▶ Assignment:
Give back exactly the lines from the one containing "<p>English description is" through the end of the records, including both, and no others.

▶ Source records:
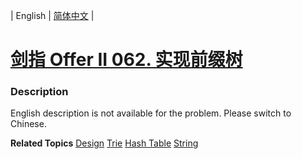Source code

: | English | [简体中文](README.md) |

# [剑指 Offer II 062. 实现前缀树](https://leetcode-cn.com/problems/QC3q1f)
 ### Description
<p>English description is not available for the problem. Please switch to Chinese.</p>

**Related Topics**  [Design](https://leetcode-cn.com/tag/design) [Trie](https://leetcode-cn.com/tag/trie) [Hash Table](https://leetcode-cn.com/tag/hash-table) [String](https://leetcode-cn.com/tag/string)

▶ Your solution:
<p>English description is not available for the problem. Please switch to Chinese.</p>

**Related Topics**  [Design](https://leetcode-cn.com/tag/design) [Trie](https://leetcode-cn.com/tag/trie) [Hash Table](https://leetcode-cn.com/tag/hash-table) [String](https://leetcode-cn.com/tag/string)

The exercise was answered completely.